There are some opponents of wind farms complaining that wind farms emit infrasound which makes nearby people sick. But infrasound is by definition below the level of human hearing and wind farms don’t give out much infrasound. What’s going on?
The basics of sound and infrasound
- What is sound? Sound is vibrations in the air; energy in waves that reach our ears. Its frequency is measured in waves per second or Hertz (Hz). Its volume or sound pressure is measured in decibels (dB). Humans can typically hear sound between 20 and 20,000 Hz, but volume makes a difference to human’s ability to hear sound too.
- How much is a decibel? The decibel scale is a logarithmic scale, not a linear scale. That means that for every increase of ten decibels, the sound intensity increases by a factor of ten. Therefore a 20 dB range implies 100 times the sound intensity, while a 30 dB range implies 1000 times the sound intensity. A 60 dB range implies 1,000,000 times the sound intensity.

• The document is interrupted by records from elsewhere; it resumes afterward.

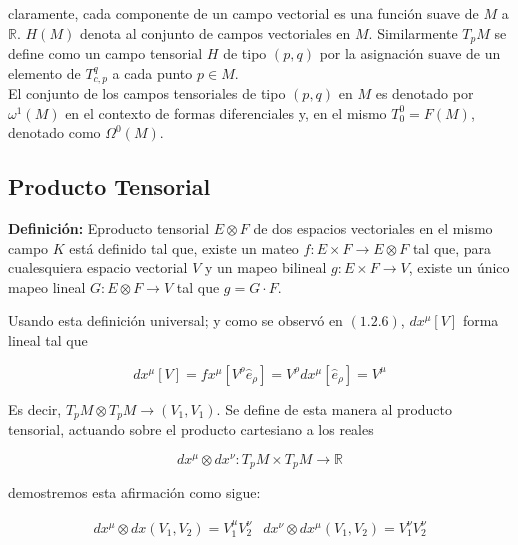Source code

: \documentclass{report}
\begin{document}
{claramente, cada componente de un campo vectorial es una función suave de $M$ a $\mathbb{R}$. $H(M)$ denota al conjunto de campos vectoriales en $M$. Similarmente $T_{p}M$ se define como un campo tensorial $H$ de tipo $(p,q)$ por la asignación suave de un elemento de $T_{c,p} ^{q}$ a cada punto $p \in M$.\\

El conjunto de los campos tensoriales de tipo $(p,q)$ en $M$ es denotado por $\omega ^{1}(M)$ en el contexto de formas diferenciales y, en el mismo $T_{0}^{0} = F(M)$, denotado como $\Omega ^{0}(M)$.\\

\subsection{Producto Tensorial}


\textbf{Definición:} Eproducto tensorial $E \otimes F$ de dos espacios vectoriales en el mismo campo $K$ está definido tal que, existe un mateo $f : E \times F \rightarrow E \otimes F$ tal que, para cualesquiera espacio vectorial $V$ y un mapeo bilineal $g : E \times F \rightarrow V$, existe un único mapeo lineal $G : E \otimes F \rightarrow V $ tal que $g = G \cdot F$.

Usando esta definición universal; y como se observó en $(1.2.6)$, $dx^{\mu}[V]$ forma lineal tal que

\begin{equation}
dx^{\mu}[V] = fx^{\mu} [V^{\rho} \hat e_{\rho}] = V^{\rho} dx^{\mu}[\hat e_{\rho}] =V^{\mu}
\end{equation}

Es decir, $T_{p}M \otimes T_{p}M \rightarrow (V_{1}, V_{1})$. Se define de esta manera al producto tensorial, actuando sobre el producto cartesiano a los reales

\begin{equation}
dx^{\mu} \otimes dx^{\nu} : T_{p}M \times T_{p}M \rightarrow \mathbb{R}
\end{equation}

demostremos esta afirmación como sigue:

\begin{equation} 
\begin{split}
dx^{\mu} \otimes dx(V_1,V_2) = V_1 ^{\mu} V_2 ^{\nu}
&
dx^{\nu} \otimes dx^{\mu}(V_1,V_2) = V_1 ^{\nu} V_2 ^{\nu}
\end{split}
\end{equation}

}
\end{document}
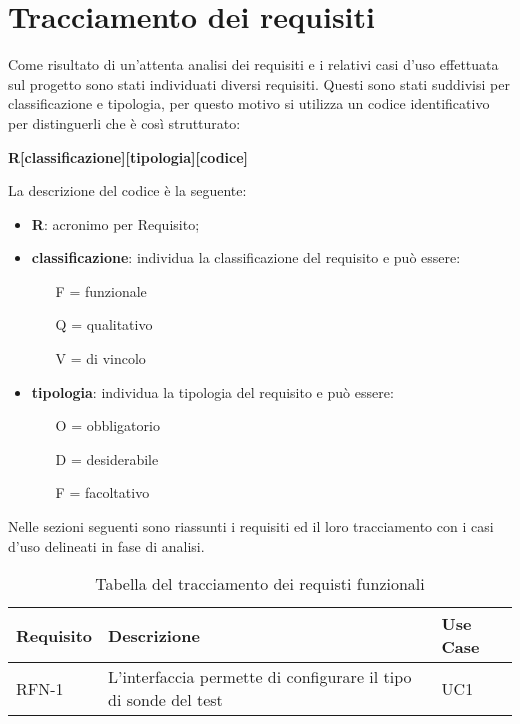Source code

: \section{Tracciamento dei requisiti}

Come risultato di un'attenta analisi dei requisiti e i relativi casi d'uso effettuata sul progetto sono stati individuati diversi requisiti. Questi sono stati suddivisi per classificazione e tipologia, per questo motivo si utilizza un codice identificativo per distinguerli che è così strutturato:
\begin{center}
	\textbf{R[classificazione][tipologia][codice]}
\end{center}
La descrizione del codice è la seguente:
\begin{itemize}
	\item \textbf{R}: acronimo per Requisito;
	\item \textbf{classificazione}: individua la classificazione del requisito e può essere:
	\begin{itemize}
		\item [F =] funzionale
		\item [Q =] qualitativo
		\item [V =]  di vincolo
	\end{itemize}
	\item \textbf{tipologia}: individua la tipologia del requisito e può essere:
	\begin{itemize}
		\item [O =] obbligatorio
		\item [D =] desiderabile
		\item [F =] facoltativo
	\end{itemize}
\end{itemize}

Nelle sezioni seguenti sono riassunti i requisiti ed il loro tracciamento con i casi d'uso delineati in fase di analisi.

\newpage

\begin{table}%
\caption{Tabella del tracciamento dei requisti funzionali}
\label{tab:requisiti-funzionali}
\begin{tabularx}{\textwidth}{lXl}
\hline\hline
\textbf{Requisito} & \textbf{Descrizione} & \textbf{Use Case}\\
\hline
RFN-1     & L'interfaccia permette di configurare il tipo di sonde del test & UC1 \\
\hline
\end{tabularx}
\end{table}%

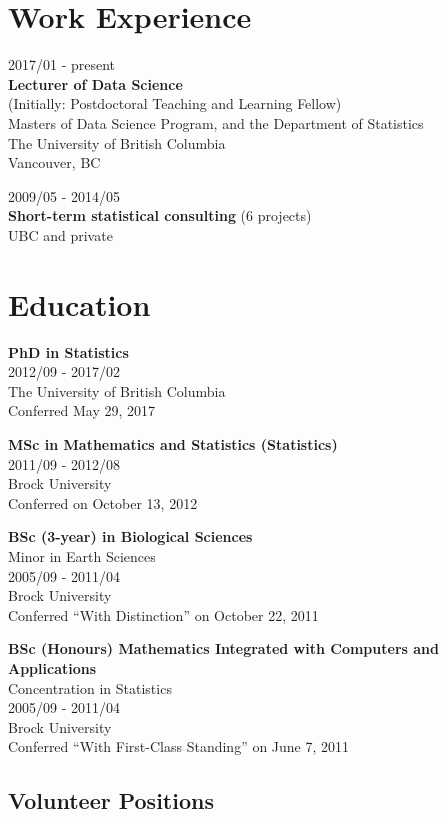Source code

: \documentclass[]{book}
\begin{document}
\hypertarget{work-experience}{%
\section{Work Experience}\label{work-experience}}

2017/01 - present\\
\textbf{Lecturer of Data Science}\\
(Initially: Postdoctoral Teaching and Learning Fellow)\\
Masters of Data Science Program, and the Department of Statistics\\
The University of British Columbia\\
Vancouver, BC

2009/05 - 2014/05\\
\textbf{Short-term statistical consulting} (6 projects)\\
UBC and private

\hypertarget{education}{%
\section{Education}\label{education}}

\textbf{PhD in Statistics}\\
2012/09 - 2017/02\\
The University of British Columbia\\
Conferred May 29, 2017

\textbf{MSc in Mathematics and Statistics (Statistics)}\\
2011/09 - 2012/08\\
Brock University\\
Conferred on October 13, 2012

\textbf{BSc (3-year) in Biological Sciences}\\
Minor in Earth Sciences\\
2005/09 - 2011/04\\
Brock University\\
Conferred ``With Distinction'' on October 22, 2011

\textbf{BSc (Honours) Mathematics Integrated with Computers and Applications}\\
Concentration in Statistics\\
2005/09 - 2011/04\\
Brock University\\
Conferred ``With First-Class Standing'' on June 7, 2011

\hypertarget{volunteer-positions}{%
\subsection{Volunteer Positions}\label{volunteer-positions}}
\end{document}
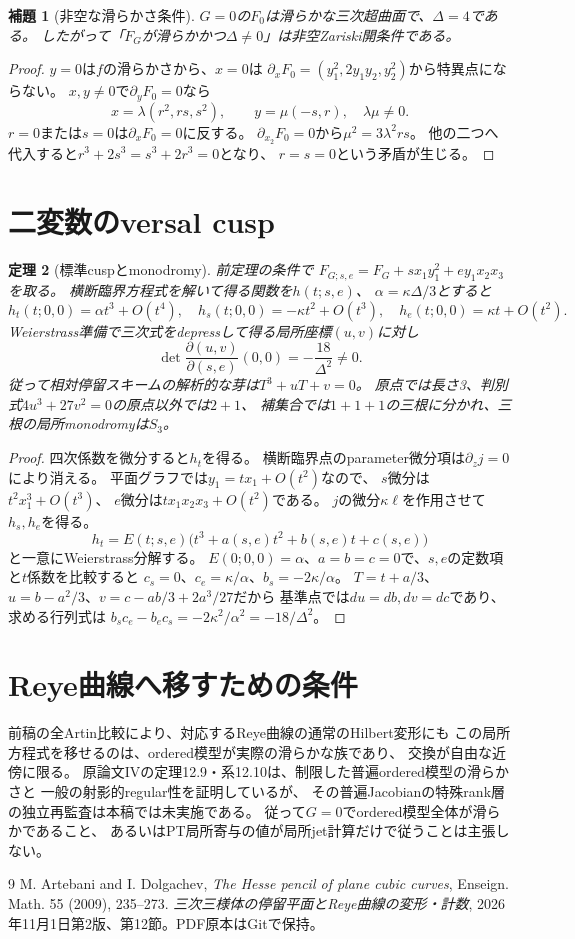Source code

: \documentclass[11pt,a4paper]{ltjsarticle}
\newtheorem{theorem}{定理}[section]
\newtheorem{lemma}[theorem]{補題}
\begin{document}
\begin{lemma}[非空な滑らかさ条件]
$G=0$の$F_0$は滑らかな三次超曲面で、$\Delta=4$である。
したがって「$F_G$が滑らかかつ$\Delta\ne0$」は非空Zariski開条件である。
\end{lemma}
\begin{proof}
$y=0$は$f$の滑らかさから、$x=0$は
$\partial_xF_0=(y_1^2,2y_1y_2,y_2^2)$から特異点にならない。
$x,y\ne0$で$\partial_yF_0=0$なら
\[
x=\lambda(r^2,rs,s^2),\qquad y=\mu(-s,r),\quad \lambda\mu\ne0.
\]
$r=0$または$s=0$は$\partial_xF_0=0$に反する。
$\partial_{x_2}F_0=0$から$\mu^2=3\lambda^2rs$。
他の二つへ代入すると$r^3+2s^3=s^3+2r^3=0$となり、
$r=s=0$という矛盾が生じる。
\end{proof}

\section{二変数のversal cusp}
\begin{theorem}[標準cuspとmonodromy]
前定理の条件で
$F_{G;s,e}=F_G+sx_1y_1^2+ey_1x_2x_3$を取る。
横断臨界方程式を解いて得る関数を$h(t;s,e)$、
$\alpha=\kappa\Delta/3$とすると
\[
h_t(t;0,0)=\alpha t^3+O(t^4),\quad
h_s(t;0,0)=-\kappa t^2+O(t^3),\quad
h_e(t;0,0)=\kappa t+O(t^2).
\]
Weierstrass準備で三次式をdepressして得る局所座標$(u,v)$に対し
\[
\det\frac{\partial(u,v)}{\partial(s,e)}(0,0)
=-\frac{18}{\Delta^2}\ne0.
\]
従って相対停留スキームの解析的な芽は$T^3+uT+v=0$。
原点では長さ3、判別式$4u^3+27v^2=0$の原点以外では$2+1$、
補集合では$1+1+1$の三根に分かれ、三根の局所monodromyは$S_3$。
\end{theorem}
\begin{proof}
四次係数を微分すると$h_t$を得る。
横断臨界点のparameter微分項は$\partial_zj=0$により消える。
平面グラフでは$y_1=tx_1+O(t^2)$なので、
$s$微分は$t^2x_1^3+O(t^3)$、
$e$微分は$tx_1x_2x_3+O(t^2)$である。
$j$の微分$\kappa\ell$を作用させて$h_s,h_e$を得る。
\[
h_t=E(t;s,e)\bigl(t^3+a(s,e)t^2+b(s,e)t+c(s,e)\bigr)
\]
と一意にWeierstrass分解する。
$E(0;0,0)=\alpha$、$a=b=c=0$で、$s,e$の定数項と$t$係数を比較すると
$c_s=0$、$c_e=\kappa/\alpha$、$b_s=-2\kappa/\alpha$。
$T=t+a/3$、
$u=b-a^2/3$、$v=c-ab/3+2a^3/27$だから
基準点では$du=db,dv=dc$であり、求める行列式は
$b_sc_e-b_ec_s=-2\kappa^2/\alpha^2=-18/\Delta^2$。
\end{proof}
\section{Reye曲線へ移すための条件}
前稿の全Artin比較により、対応するReye曲線の通常のHilbert変形にも
この局所方程式を移せるのは、ordered模型が実際の滑らかな族であり、
交換が自由な近傍に限る。
原論文IVの定理12.9・系12.10は、制限した普遍ordered模型の滑らかさと
一般の射影的regular性を証明しているが、
その普遍Jacobianの特殊rank層の独立再監査は本稿では未実施である。
従って$G=0$でordered模型全体が滑らかであること、
あるいはPT局所寄与の値が局所jet計算だけで従うことは主張しない。
\begin{thebibliography}{9}
 M. Artebani and I. Dolgachev,
\emph{The Hesse pencil of plane cubic curves}, Enseign. Math. 55 (2009), 235--273.
 \emph{三次三様体の停留平面とReye曲線の変形・計数},
2026年11月1日第2版、第12節。PDF原本はGitで保持。
\end{thebibliography}
\end{document}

- What is infrasound? Infrasound is very low-frequency sound, typically defined as being between 1-20 Hz. It is called infrasound because it is below what human ears can normally hear. Some differentiate 1-16 as infrasound and 10Hz to 200Hz as low frequency noise. There is a gradual transition from the low frequency region into the infrasound region.

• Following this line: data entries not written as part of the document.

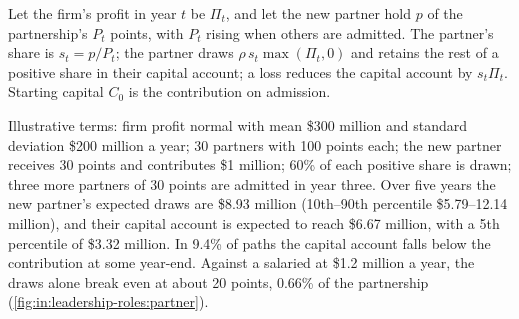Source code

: \begin{method}\label{met:in:leadership-roles:partner}
Let the firm's profit in year $t$ be $\Pi_t$, and let the new partner hold $p$ of the partnership's $P_t$ points, with
$P_t$ rising when others are admitted. The partner's share is $s_t=p/P_t$; the partner draws $\rho\,s_t\max(\Pi_t,0)$ and
retains the rest of a positive share in their capital account; a loss reduces the capital account by $s_t\Pi_t$. Starting
capital $C_0$ is the contribution on admission.
\end{method}

\begin{example}\label{ex:in:leadership-roles:partner}
Illustrative terms: firm profit normal with mean \$300 million and standard deviation \$200 million a year; 30 partners
with 100 points each; the new partner receives 30 points and contributes \$1 million; 60\% of each positive share is
drawn; three more partners of 30 points are admitted in year three. Over five years the new partner's expected draws are
\$8.93 million (10th--90th percentile \$5.79--12.14 million), and their capital account is expected to reach \$6.67
million, with a 5th percentile of \$3.32 million. In 9.4\% of paths the capital account falls below the contribution at
some year-end. Against a salaried  at \$1.2 million a year, the draws alone break even at about 20 points,
0.66\% of the partnership (\cref{fig:in:leadership-roles:partner}).
\end{example}

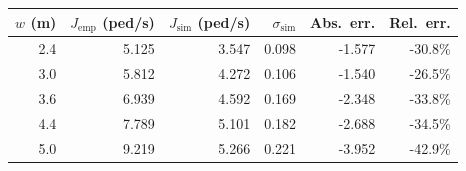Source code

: \begin{tabular}{@{}rrrrrr@{}}
\toprule
$w$ (m) & $J_{\text{emp}}$ (ped/s) & $J_{\text{sim}}$ (ped/s) & $\sigma_{\text{sim}}$ & Abs.\ err. & Rel.\ err. \\
\midrule
2.4 & 5.125 & 3.547 & 0.098 & -1.577 & -30.8\% \\
3.0 & 5.812 & 4.272 & 0.106 & -1.540 & -26.5\% \\
3.6 & 6.939 & 4.592 & 0.169 & -2.348 & -33.8\% \\
4.4 & 7.789 & 5.101 & 0.182 & -2.688 & -34.5\% \\
5.0 & 9.219 & 5.266 & 0.221 & -3.952 & -42.9\% \\
\bottomrule
\end{tabular}
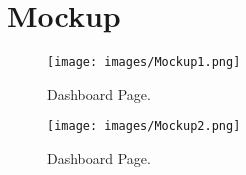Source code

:\section{Mockup}
\begin{figure*}[ht!]
    \centering
    \texttt{[image: images/Mockup1.png]}
    \caption{Dashboard Page.}
    \label{fig:my_label}
\end{figure*}
\begin{figure*}[ht!]
    \centering
    \texttt{[image: images/Mockup2.png]}
    \caption{Dashboard Page.}
    \label{fig:my_label}
\end{figure*}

- What emits infrasound? Virtually every piece of mechanical equipment, traffic, air conditioners, refrigerators, surf, your heart and wind emits infrasound. Surf infrasound 75 meters from the beach is about 75 dBG, yet tens of millions of seashore dwellers do not fall ill from it, but in fact are lulled to sleep by it. A child on a swing experiences infrasound at a level of around 110dB and frequency 0.5Hz, much higher than wind turbines emit, with no ill effect and no one suggests banning swings as a result.

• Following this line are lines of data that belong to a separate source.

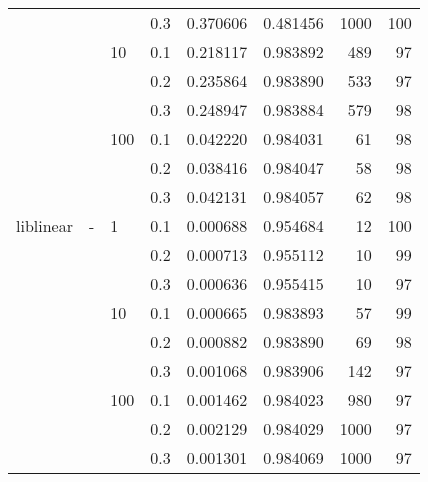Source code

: \begin{table}[H]
\begin{tabular}{llllrrrr}
          &   &     & 0.3 &  0.370606 &  0.481456 &    1000 &   100 \\
          &   & 10  & 0.1 &  0.218117 &  0.983892 &     489 &    97 \\
          &   &     & 0.2 &  0.235864 &  0.983890 &     533 &    97 \\
          &   &     & 0.3 &  0.248947 &  0.983884 &     579 &    98 \\
          &   & 100 & 0.1 &  0.042220 &  0.984031 &      61 &    98 \\
          &   &     & 0.2 &  0.038416 &  0.984047 &      58 &    98 \\
          &   &     & 0.3 &  0.042131 &  0.984057 &      62 &    98 \\
liblinear & - & 1   & 0.1 &  0.000688 &  0.954684 &      12 &   100 \\
          &   &     & 0.2 &  0.000713 &  0.955112 &      10 &    99 \\
          &   &     & 0.3 &  0.000636 &  0.955415 &      10 &    97 \\
          &   & 10  & 0.1 &  0.000665 &  0.983893 &      57 &    99 \\
          &   &     & 0.2 &  0.000882 &  0.983890 &      69 &    98 \\
          &   &     & 0.3 &  0.001068 &  0.983906 &     142 &    97 \\
          &   & 100 & 0.1 &  0.001462 &  0.984023 &     980 &    97 \\
          &   &     & 0.2 &  0.002129 &  0.984029 &    1000 &    97 \\
          &   &     & 0.3 &  0.001301 &  0.984069 &    1000 &    97 \\
\bottomrule
\end{tabular}
\end{table}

- Can humans hear infrasound? Yes, humans can ‘hear’ infrasound if it is loud enough. The graph lists the frequencies and dB ranges. Basically, the closer the frequency is to normally audible ranges, the lower the decibels have to be but they are still well above decibels required for audibility above the 20 Hz level.
- Can humans feel infrasound? At exceptionally high levels, yes, humans can feel infrasound. This requires sound intensities 20-25 dB above those where infrasound can be heard. Remember that the decibel scale is logarithmic and 20-26 dB represents 100 times or more the sound intensity; this is a very large difference in energy in the sound.
- How do you detect infrasound outdoors? In order for infrasound to be heard above infrasound from wind, microphones are typically placed in holes dug in the ground or with other significant shielding.
- Does infrasound travel further than other sound? Yes, infrasound does propagate farther than higher-frequency sound, but it still diminishes as the distance increases. Like normal sound, the higher the infrasound level, the further away it will be detectable. The initial fall off is to diminish as the inverse of the distance squared (pressure reduction of 6dB per doubling of distance). However, audible ranges of sound diminish more rapidly, mainly due to absorption in the air, while infrasound does not have this additional effect. Interestingly, elephants use infrasound to communicate over longer distances and it took a while for humans to figure this out as no one could hear or feel it.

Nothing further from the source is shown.